_PROBLEM TO WORK ON:_ Where the word "ASADAS" appears in a line below, copy the whole line.

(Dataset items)
· · ·

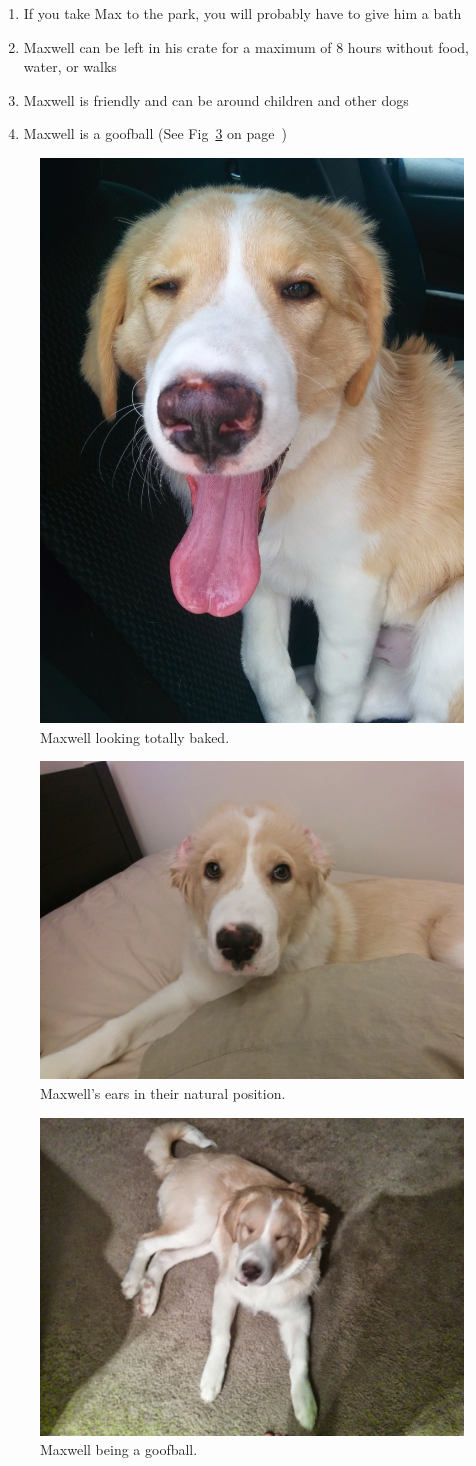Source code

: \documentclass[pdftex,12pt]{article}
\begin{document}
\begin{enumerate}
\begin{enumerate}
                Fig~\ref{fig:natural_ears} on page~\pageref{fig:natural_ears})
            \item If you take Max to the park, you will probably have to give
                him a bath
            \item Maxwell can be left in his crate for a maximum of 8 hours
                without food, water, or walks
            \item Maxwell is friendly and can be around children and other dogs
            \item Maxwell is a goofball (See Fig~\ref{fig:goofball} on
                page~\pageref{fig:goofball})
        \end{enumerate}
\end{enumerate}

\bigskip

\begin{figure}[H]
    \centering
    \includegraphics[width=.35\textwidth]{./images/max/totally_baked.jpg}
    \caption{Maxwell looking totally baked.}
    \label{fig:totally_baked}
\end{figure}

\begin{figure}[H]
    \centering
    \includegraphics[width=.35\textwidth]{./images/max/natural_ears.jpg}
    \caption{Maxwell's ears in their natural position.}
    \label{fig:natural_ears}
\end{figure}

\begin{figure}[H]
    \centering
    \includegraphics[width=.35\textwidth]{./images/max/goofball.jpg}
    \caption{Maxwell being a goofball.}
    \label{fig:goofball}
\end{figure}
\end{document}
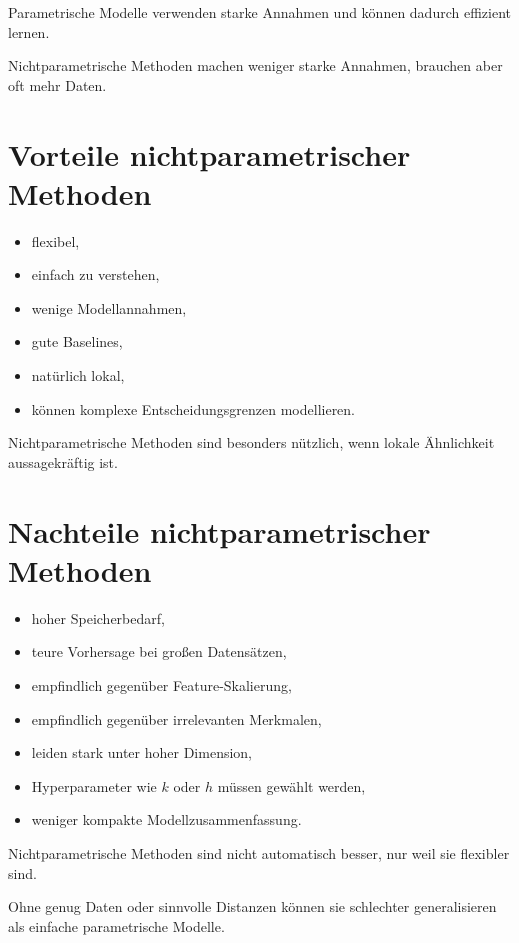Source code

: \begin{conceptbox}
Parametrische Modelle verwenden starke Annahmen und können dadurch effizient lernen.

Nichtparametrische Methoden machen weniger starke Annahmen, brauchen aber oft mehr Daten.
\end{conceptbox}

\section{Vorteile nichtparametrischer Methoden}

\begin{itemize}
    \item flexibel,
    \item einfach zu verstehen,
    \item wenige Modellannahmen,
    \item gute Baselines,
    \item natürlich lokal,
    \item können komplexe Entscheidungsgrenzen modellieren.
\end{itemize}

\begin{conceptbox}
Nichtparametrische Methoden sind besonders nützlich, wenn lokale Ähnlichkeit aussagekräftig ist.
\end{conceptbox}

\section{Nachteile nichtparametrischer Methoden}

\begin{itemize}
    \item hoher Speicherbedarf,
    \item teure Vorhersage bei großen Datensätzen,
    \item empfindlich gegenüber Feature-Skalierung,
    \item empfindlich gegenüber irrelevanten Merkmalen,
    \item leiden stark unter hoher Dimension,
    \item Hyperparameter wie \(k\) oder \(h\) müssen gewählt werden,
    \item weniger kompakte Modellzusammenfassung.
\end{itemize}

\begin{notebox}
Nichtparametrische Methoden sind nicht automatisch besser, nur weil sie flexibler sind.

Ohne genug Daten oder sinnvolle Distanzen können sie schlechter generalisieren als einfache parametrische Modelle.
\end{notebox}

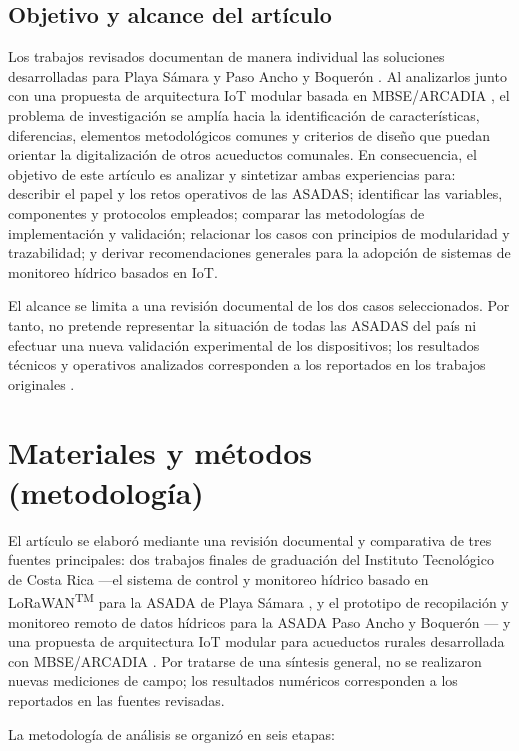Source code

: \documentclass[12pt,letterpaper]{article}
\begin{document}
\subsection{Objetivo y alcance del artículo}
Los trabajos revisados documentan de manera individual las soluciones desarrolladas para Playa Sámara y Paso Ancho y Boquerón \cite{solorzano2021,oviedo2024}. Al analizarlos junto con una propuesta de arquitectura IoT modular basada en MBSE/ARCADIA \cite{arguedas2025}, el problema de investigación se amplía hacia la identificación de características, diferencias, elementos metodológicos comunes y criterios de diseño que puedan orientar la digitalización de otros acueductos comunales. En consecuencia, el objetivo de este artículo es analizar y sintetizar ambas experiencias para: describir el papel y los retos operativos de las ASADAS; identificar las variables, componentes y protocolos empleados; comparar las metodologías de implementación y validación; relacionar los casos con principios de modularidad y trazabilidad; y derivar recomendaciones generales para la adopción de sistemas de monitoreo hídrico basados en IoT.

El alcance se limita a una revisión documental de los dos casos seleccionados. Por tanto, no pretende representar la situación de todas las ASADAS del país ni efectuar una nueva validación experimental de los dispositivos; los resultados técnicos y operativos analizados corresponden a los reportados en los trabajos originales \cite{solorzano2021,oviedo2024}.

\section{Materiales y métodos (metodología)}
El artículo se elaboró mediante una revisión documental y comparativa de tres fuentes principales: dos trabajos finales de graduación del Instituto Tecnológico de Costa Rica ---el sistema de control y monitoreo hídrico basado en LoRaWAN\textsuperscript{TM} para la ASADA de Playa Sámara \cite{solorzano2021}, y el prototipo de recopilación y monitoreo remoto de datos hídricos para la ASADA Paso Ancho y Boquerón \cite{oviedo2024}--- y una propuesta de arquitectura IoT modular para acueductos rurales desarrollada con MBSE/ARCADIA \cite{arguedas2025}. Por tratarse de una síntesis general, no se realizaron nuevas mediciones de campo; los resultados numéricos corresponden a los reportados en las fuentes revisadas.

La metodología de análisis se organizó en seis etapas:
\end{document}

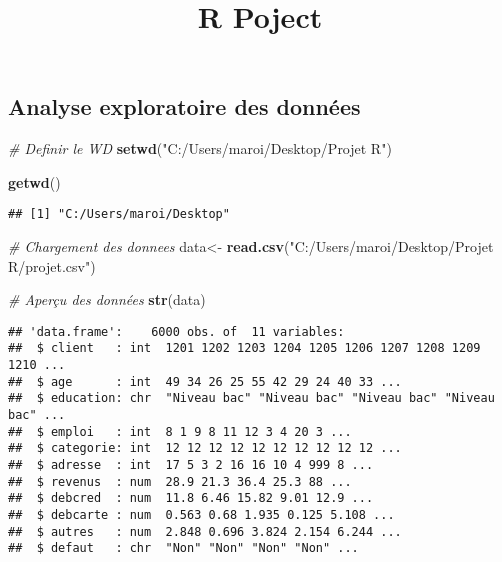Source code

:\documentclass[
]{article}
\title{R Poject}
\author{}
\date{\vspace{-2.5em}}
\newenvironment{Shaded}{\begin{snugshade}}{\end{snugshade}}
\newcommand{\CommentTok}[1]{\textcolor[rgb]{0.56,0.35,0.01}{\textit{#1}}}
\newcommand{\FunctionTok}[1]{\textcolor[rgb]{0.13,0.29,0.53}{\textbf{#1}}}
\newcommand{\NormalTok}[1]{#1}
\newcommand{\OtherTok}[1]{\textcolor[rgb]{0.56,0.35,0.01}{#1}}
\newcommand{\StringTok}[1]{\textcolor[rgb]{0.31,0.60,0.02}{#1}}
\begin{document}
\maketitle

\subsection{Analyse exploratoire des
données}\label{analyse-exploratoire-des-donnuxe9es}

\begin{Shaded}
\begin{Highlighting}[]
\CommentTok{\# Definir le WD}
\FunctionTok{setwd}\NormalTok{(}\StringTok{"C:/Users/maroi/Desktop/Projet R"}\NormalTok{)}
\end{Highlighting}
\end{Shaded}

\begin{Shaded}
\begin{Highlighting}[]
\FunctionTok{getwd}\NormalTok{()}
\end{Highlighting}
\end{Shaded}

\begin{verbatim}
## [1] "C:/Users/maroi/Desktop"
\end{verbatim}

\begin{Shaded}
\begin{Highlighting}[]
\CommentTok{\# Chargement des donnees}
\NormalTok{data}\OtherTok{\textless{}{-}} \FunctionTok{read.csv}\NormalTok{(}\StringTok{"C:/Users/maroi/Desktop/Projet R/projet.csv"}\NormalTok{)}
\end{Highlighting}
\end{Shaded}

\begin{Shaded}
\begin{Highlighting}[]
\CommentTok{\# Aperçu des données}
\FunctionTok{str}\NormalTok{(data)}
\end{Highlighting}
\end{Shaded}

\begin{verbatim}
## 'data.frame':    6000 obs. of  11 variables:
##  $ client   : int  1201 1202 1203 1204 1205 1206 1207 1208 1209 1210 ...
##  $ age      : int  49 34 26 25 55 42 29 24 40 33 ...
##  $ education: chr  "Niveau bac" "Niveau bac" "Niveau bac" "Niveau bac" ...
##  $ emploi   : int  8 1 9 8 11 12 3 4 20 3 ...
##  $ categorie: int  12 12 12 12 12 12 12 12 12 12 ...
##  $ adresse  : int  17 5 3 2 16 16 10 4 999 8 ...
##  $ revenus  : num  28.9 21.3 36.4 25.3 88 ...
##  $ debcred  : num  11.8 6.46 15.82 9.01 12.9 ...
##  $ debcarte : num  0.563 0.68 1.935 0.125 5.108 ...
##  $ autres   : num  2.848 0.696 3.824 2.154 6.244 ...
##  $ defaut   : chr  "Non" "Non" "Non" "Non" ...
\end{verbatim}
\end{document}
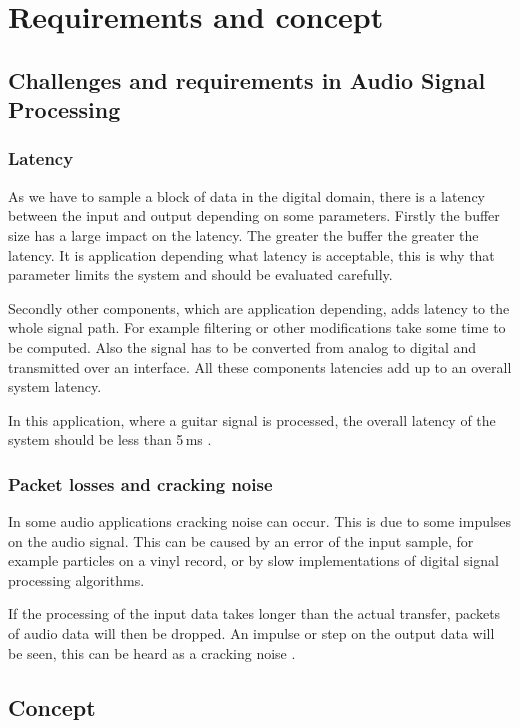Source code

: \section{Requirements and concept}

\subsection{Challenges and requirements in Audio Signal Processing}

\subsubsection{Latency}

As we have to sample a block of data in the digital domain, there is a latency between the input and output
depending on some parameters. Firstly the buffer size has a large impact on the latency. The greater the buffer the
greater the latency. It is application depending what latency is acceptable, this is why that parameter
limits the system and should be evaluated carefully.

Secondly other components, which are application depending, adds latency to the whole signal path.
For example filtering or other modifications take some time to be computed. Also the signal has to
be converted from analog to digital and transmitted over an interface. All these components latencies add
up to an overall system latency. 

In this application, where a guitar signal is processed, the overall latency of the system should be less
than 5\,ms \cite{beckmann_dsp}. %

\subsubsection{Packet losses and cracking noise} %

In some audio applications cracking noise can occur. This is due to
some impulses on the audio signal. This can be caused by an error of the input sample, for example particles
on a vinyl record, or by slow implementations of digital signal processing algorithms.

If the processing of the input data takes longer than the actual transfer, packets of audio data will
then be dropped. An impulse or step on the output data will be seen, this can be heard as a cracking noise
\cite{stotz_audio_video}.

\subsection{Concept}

· · ·

_RESULT FOR THIS EXERCISE:_
Los trabajos revisados documentan de manera individual las soluciones desarrolladas para Playa Sámara y Paso Ancho y Boquerón \cite{solorzano2021,oviedo2024}. Al analizarlos junto con una propuesta de arquitectura IoT modular basada en MBSE/ARCADIA \cite{arguedas2025}, el problema de investigación se amplía hacia la identificación de características, diferencias, elementos metodológicos comunes y criterios de diseño que puedan orientar la digitalización de otros acueductos comunales. En consecuencia, el objetivo de este artículo es analizar y sintetizar ambas experiencias para: describir el papel y los retos operativos de las ASADAS; identificar las variables, componentes y protocolos empleados; comparar las metodologías de implementación y validación; relacionar los casos con principios de modularidad y trazabilidad; y derivar recomendaciones generales para la adopción de sistemas de monitoreo hídrico basados en IoT.
El alcance se limita a una revisión documental de los dos casos seleccionados. Por tanto, no pretende representar la situación de todas las ASADAS del país ni efectuar una nueva validación experimental de los dispositivos; los resultados técnicos y operativos analizados corresponden a los reportados en los trabajos originales \cite{solorzano2021,oviedo2024}.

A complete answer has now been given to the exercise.